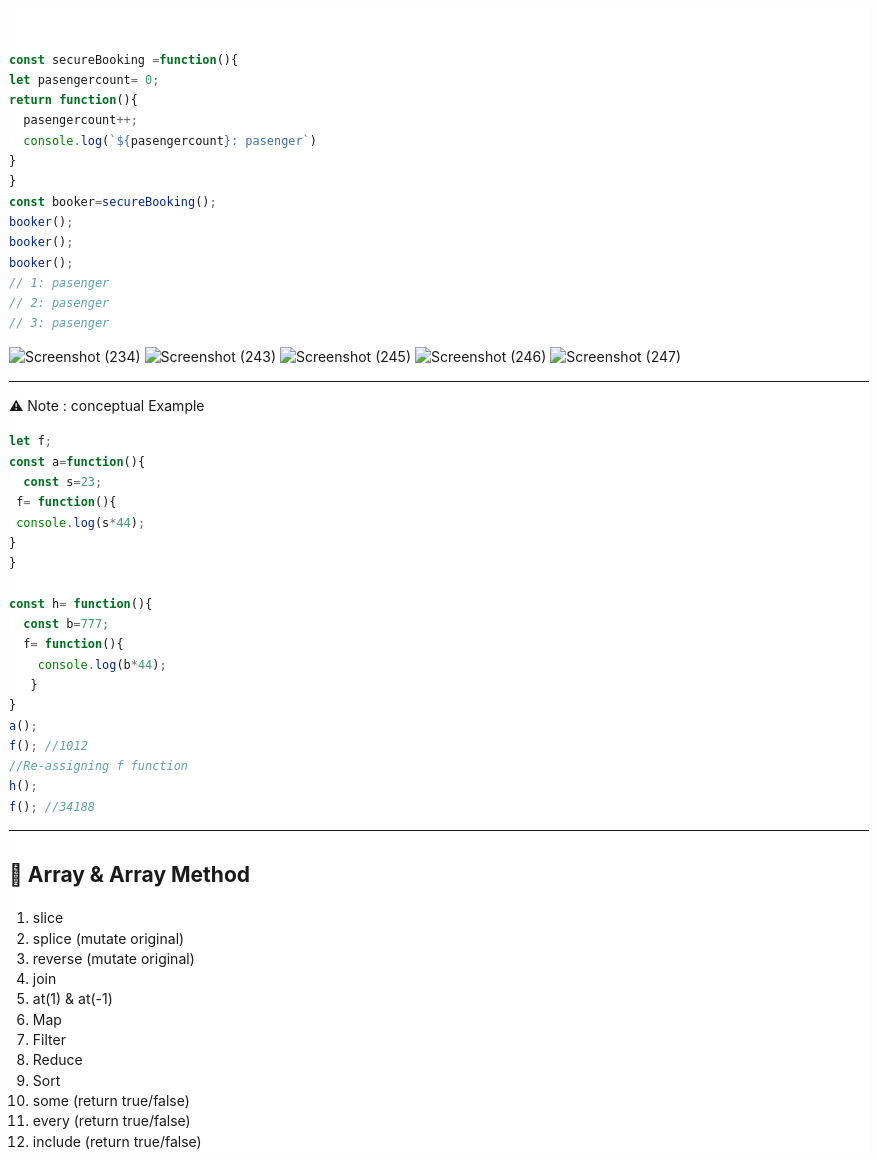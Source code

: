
 ```javascript


const secureBooking =function(){
let pasengercount= 0;
return function(){
  pasengercount++;
  console.log(`${pasengercount}: pasenger`)
}
}
const booker=secureBooking();
booker();
booker();
booker();
// 1: pasenger
// 2: pasenger
// 3: pasenger
```
![Screenshot (234)](https://github.com/amandavid0032/Web-Development/assets/86879390/f16323eb-7300-4011-9ee1-efade409a5af)
![Screenshot (243)](https://github.com/amandavid0032/Web-Development/assets/86879390/6978a852-9924-4bfd-94ea-1e76b60ae1cf)
![Screenshot (245)](https://github.com/amandavid0032/Web-Development/assets/86879390/1d614f2f-684e-4327-a2b9-a5cbca0a4753)
![Screenshot (246)](https://github.com/amandavid0032/Web-Development/assets/86879390/b6a79442-dfc7-4e35-a39d-ab9a6499c08a)
![Screenshot (247)](https://github.com/amandavid0032/Web-Development/assets/86879390/b4cdcaff-0715-4634-9cd3-836e2f55bd1f)
***
⚠️ Note : conceptual Example
```javascript
let f;
const a=function(){
  const s=23;
 f= function(){
 console.log(s*44);
}
}

const h= function(){
  const b=777;
  f= function(){
    console.log(b*44);
   }
}
a();
f(); //1012
//Re-assigning f function
h();
f(); //34188
```
---
## 📘 Array & Array Method
1.  slice
2.  splice (mutate original)
3.  reverse (mutate original)
4.  join
5.  at(1) & at(-1)
6.  Map
7.  Filter
8.  Reduce
9.  Sort
10. some (return true/false)
11. every (return true/false)
12. include (return true/false)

Problem to solve:
Please give every line above again word for word, apart from the pictures.

Your response:
Source code

:
 ```javascript


const secureBooking =function(){
let pasengercount= 0;
return function(){
  pasengercount++;
  console.log(`${pasengercount}: pasenger`)
}
}
const booker=secureBooking();
booker();
booker();
booker();
// 1: pasenger
// 2: pasenger
// 3: pasenger
```
![Screenshot (234)](https://github.com/amandavid0032/Web-Development/assets/86879390/f16323eb-7300-4011-9ee1-efade409a5af)
![Screenshot (243)](https://github.com/amandavid0032/Web-Development/assets/86879390/6978a852-9924-4bfd-94ea-1e76b60ae1cf)
![Screenshot (245)](https://github.com/amandavid0032/Web-Development/assets/86879390/1d614f2f-684e-4327-a2b9-a5cbca0a4753)
![Screenshot (246)](https://github.com/amandavid0032/Web-Development/assets/86879390/b6a79442-dfc7-4e35-a39d-ab9a6499c08a)
![Screenshot (247)](https://github.com/amandavid0032/Web-Development/assets/86879390/b4cdcaff-0715-4634-9cd3-836e2f55bd1f)
***
⚠️ Note : conceptual Example
```javascript
let f;
const a=function(){
  const s=23;
 f= function(){
 console.log(s*44);
}
}

const h= function(){
  const b=777;
  f= function(){
    console.log(b*44);
   }
}
a();
f(); //1012
//Re-assigning f function
h();
f(); //34188
```
---
## 📘 Array & Array Method
1.  slice
2.  splice (mutate original)
3.  reverse (mutate original)
4.  join
5.  at(1) & at(-1)
6.  Map
7.  Filter
8.  Reduce
9.  Sort
10. some (return true/false)
11. every (return true/false)
12. include (return true/false)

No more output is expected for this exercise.